On 1/8/2011 2:00 AM, Gabor Szabo wrote:
On Sat, Jan 8, 2011 at 1:38 AM, David Cantrell<da...@cantrell.org.uk> wrote:
If they are simple connection tests, that I would think you should be
fine. Any complex then running under AUTOMATED_TESTING is reasonable,
and prompting (default to No) otherwise.
Perhaps do a simple check for connectivity and have it skip the more
complex tests if that doesn't work. Naturally, you should do the
connectivity test using raw Socket.pm so as not to introduce any
dependencies :-)
I think it would be better to avoid any network activity without the consent
of the person running it. There are places where such activity will trigger
an alarm.
The agreement of the user can be setting AUTOMATED_TESTING or
some other environment variable (e.g. the API key of some web application)
or just answering yes to a question during the installation process.
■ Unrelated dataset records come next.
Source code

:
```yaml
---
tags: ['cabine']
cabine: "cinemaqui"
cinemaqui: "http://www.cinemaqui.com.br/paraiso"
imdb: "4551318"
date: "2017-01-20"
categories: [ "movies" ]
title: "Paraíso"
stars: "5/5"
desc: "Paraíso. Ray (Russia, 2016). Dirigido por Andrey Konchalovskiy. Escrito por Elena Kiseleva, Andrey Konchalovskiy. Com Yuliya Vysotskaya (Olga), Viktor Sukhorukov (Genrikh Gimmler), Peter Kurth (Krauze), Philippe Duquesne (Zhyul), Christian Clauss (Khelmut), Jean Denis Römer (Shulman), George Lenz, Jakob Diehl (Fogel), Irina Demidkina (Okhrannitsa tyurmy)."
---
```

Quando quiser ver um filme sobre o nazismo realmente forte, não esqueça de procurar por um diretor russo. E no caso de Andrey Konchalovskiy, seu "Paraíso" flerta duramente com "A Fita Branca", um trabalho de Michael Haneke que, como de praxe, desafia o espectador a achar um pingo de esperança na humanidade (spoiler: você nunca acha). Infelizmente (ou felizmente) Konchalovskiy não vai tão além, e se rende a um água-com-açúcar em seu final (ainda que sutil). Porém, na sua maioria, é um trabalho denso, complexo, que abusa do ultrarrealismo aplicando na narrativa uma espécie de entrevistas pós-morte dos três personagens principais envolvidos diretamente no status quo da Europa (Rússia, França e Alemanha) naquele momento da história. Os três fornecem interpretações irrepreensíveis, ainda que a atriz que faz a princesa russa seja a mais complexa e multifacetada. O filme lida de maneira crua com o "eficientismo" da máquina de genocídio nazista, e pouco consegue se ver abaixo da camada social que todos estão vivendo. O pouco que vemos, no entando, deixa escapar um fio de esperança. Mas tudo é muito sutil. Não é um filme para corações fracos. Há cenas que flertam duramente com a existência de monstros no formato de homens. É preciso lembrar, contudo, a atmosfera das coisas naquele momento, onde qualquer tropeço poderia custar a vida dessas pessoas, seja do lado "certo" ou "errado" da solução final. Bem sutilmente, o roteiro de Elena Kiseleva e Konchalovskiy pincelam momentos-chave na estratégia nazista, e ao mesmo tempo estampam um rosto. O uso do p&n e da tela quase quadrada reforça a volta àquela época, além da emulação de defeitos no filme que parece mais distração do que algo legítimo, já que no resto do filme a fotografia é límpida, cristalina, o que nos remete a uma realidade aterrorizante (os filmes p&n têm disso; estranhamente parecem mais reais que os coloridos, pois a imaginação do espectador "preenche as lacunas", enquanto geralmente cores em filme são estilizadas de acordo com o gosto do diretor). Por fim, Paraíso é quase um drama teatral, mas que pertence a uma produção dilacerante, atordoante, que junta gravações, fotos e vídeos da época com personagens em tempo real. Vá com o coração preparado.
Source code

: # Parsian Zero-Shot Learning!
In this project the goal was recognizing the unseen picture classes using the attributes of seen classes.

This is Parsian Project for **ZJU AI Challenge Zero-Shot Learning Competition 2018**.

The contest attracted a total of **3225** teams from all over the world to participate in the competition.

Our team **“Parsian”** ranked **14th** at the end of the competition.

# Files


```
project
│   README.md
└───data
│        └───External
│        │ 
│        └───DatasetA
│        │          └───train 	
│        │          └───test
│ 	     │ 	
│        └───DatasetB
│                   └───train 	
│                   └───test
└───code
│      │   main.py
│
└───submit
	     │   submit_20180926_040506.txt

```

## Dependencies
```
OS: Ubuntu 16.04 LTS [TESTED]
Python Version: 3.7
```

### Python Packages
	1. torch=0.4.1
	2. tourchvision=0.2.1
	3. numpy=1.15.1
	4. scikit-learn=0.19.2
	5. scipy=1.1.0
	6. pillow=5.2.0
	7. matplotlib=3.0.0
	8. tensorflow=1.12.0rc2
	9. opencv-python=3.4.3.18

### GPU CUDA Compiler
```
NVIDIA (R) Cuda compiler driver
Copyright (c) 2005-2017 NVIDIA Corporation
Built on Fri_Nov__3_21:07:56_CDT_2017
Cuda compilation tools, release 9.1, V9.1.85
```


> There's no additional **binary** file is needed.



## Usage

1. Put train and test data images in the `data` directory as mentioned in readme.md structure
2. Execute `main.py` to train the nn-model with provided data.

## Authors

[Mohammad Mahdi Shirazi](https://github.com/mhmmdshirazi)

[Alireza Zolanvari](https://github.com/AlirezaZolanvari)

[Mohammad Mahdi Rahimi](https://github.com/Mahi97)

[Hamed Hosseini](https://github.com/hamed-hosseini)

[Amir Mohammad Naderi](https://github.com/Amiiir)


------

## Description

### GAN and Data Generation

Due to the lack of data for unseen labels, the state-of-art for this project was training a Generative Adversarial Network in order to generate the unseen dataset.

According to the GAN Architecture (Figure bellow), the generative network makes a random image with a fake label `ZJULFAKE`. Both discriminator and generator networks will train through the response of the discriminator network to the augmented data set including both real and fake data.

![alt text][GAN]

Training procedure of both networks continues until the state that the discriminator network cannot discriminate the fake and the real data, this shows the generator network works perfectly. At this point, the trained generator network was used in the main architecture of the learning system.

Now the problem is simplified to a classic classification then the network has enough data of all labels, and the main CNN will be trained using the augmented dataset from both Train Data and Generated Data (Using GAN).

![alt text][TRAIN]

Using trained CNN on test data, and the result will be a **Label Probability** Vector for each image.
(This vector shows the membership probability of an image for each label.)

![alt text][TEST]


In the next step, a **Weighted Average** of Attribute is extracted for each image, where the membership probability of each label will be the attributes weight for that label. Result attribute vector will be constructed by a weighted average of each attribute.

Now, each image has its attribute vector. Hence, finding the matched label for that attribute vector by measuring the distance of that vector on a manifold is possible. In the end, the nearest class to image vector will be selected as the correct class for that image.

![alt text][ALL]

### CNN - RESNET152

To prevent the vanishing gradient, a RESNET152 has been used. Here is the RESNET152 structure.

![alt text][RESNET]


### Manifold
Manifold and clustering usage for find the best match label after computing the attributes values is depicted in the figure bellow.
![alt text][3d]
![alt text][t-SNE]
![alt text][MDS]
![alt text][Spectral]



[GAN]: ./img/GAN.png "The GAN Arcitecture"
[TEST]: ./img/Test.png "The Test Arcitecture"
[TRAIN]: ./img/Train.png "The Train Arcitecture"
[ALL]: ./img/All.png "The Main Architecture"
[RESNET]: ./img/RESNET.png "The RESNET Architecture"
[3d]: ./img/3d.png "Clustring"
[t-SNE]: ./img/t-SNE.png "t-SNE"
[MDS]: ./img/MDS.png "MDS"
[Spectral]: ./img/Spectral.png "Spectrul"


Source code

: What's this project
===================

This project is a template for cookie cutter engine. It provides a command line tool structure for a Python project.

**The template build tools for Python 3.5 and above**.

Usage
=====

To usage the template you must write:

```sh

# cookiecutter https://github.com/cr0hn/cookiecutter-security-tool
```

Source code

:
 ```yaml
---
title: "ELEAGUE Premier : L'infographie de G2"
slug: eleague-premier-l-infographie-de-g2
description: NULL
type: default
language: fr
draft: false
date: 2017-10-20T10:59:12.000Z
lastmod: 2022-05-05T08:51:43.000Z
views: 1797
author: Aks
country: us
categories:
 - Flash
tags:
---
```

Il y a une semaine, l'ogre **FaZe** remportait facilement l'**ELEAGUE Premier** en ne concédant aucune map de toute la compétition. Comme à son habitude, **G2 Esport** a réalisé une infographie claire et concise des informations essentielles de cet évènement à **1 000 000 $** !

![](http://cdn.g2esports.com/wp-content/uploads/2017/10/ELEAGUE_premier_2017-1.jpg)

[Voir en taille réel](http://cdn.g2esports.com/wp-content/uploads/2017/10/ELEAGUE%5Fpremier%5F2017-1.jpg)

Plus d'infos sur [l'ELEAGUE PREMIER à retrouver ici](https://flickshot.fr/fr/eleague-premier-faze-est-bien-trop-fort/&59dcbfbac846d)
For me, setting AUTOMATED_TESTING is not agreement
that anything goes for tests. If a module needs to
access the network for testing, it should ask
the user.
E.g., if I test one module that ends up pulling in
another module it has as a dependency, that doesn't
mean that network access is ok or that I have gone
through the entire list of modules being built to
check for network mischief.
I vote for prompt/query the user, default n, with
an environment variable that could be set if the
user wanted network testing by default.